Core design principles

💻 Easy developer experience

Open-source engine that comes with a custom notebook UI for building data pipelines.

  • Mage comes with a specialized notebook UI for building data pipelines.

  • Use Python and SQL (more languages coming soon) together in the same pipeline for ultimate flexibility.

  • Set up locally and get started developing with a single command.

  • Deploying to production is fast using native integrations with major cloud providers.

🚢 Engineering best practices built-in

Build and deploy data pipelines using modular code. No more writing throwaway code or trying to turn notebooks into scripts.

  • Writing reusable code is easy because every block in your data pipeline is a standalone file.

  • Data validation is written into each block and tested every time a block is run.

  • Operationalizing your data pipelines is easy with built-in observability, data quality monitoring, and lineage.
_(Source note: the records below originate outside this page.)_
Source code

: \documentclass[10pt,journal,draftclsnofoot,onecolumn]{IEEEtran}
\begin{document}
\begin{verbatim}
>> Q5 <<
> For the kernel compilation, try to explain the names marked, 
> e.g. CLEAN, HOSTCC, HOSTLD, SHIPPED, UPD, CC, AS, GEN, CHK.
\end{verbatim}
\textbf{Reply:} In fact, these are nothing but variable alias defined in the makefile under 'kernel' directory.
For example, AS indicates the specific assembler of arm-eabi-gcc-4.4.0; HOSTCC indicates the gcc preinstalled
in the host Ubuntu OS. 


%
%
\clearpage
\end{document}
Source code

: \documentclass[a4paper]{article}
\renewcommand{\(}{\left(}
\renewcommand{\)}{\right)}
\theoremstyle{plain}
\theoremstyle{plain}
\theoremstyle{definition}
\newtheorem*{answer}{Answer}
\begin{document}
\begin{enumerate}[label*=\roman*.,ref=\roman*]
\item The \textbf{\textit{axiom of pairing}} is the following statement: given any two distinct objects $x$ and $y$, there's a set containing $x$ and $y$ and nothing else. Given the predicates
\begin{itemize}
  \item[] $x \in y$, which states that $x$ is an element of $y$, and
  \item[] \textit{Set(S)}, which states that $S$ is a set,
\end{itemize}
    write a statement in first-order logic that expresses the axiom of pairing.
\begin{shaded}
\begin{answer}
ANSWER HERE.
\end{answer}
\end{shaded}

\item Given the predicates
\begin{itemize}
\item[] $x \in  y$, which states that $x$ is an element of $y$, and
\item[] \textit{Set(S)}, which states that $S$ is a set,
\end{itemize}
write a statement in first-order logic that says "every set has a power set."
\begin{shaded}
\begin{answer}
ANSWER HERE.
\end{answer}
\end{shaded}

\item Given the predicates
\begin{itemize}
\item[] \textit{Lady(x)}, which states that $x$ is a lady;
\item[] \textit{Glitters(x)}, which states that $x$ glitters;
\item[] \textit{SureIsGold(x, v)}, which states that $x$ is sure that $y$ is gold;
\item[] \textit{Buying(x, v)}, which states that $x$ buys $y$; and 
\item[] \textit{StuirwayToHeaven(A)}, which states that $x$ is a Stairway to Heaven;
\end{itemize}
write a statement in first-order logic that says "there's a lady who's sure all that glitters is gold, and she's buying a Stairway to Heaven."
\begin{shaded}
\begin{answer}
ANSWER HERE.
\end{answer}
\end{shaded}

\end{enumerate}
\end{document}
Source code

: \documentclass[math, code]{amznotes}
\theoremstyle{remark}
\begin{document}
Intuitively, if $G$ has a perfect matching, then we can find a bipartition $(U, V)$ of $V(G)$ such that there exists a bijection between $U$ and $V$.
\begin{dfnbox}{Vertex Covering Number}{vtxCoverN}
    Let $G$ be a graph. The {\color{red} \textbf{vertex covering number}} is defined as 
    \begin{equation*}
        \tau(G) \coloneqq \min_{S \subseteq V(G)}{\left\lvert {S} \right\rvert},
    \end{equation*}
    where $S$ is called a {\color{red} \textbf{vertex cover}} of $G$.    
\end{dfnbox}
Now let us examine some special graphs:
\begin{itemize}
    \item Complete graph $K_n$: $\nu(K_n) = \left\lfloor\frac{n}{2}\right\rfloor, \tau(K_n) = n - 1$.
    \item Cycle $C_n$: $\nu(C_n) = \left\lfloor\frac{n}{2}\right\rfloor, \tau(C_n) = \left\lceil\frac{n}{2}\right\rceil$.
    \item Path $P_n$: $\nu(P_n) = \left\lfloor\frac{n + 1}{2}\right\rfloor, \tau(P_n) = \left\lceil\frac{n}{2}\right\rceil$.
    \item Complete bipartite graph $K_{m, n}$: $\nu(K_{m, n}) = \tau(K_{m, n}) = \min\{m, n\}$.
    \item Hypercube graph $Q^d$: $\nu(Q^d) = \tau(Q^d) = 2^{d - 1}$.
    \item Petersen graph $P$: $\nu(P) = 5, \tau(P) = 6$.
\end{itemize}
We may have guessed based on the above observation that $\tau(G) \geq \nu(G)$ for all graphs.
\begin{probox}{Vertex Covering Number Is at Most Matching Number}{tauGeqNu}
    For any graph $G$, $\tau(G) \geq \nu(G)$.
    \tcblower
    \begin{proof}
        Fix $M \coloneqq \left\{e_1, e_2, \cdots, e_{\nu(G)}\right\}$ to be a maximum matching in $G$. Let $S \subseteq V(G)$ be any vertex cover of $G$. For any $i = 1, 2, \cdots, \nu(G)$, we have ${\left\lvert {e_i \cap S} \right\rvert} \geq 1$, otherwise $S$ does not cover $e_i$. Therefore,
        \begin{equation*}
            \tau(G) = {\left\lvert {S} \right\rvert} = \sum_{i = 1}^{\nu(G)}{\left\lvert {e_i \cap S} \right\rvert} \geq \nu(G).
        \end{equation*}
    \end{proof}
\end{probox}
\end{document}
  • Each block of code has a single responsibility: load data from a source, transform data, or export data anywhere.

💳 Data is a first class citizen

Designed from the ground up specifically for running data-intensive workflows.

  • Every block run produces a data product (e.g. dataset, unstructured data, etc.)

  • Every data product can be automatically partitioned.

  • Each pipeline and data product can be versioned.

  • Backfilling data products is a core function and operation.

🪐 Scaling is made simple

Analyze and process large data quickly for rapid iteration.

  • Transform very large datasets through a native integration with Spark.

  • Handle data intensive transformations with built-in distributed computing (e.g. Dask, Ray) [coming soon].

  • Run thousands of pipelines simultaneously and manage transparently through a collaborative UI.

  • Execute SQL queries in your data warehouse to process heavy workloads.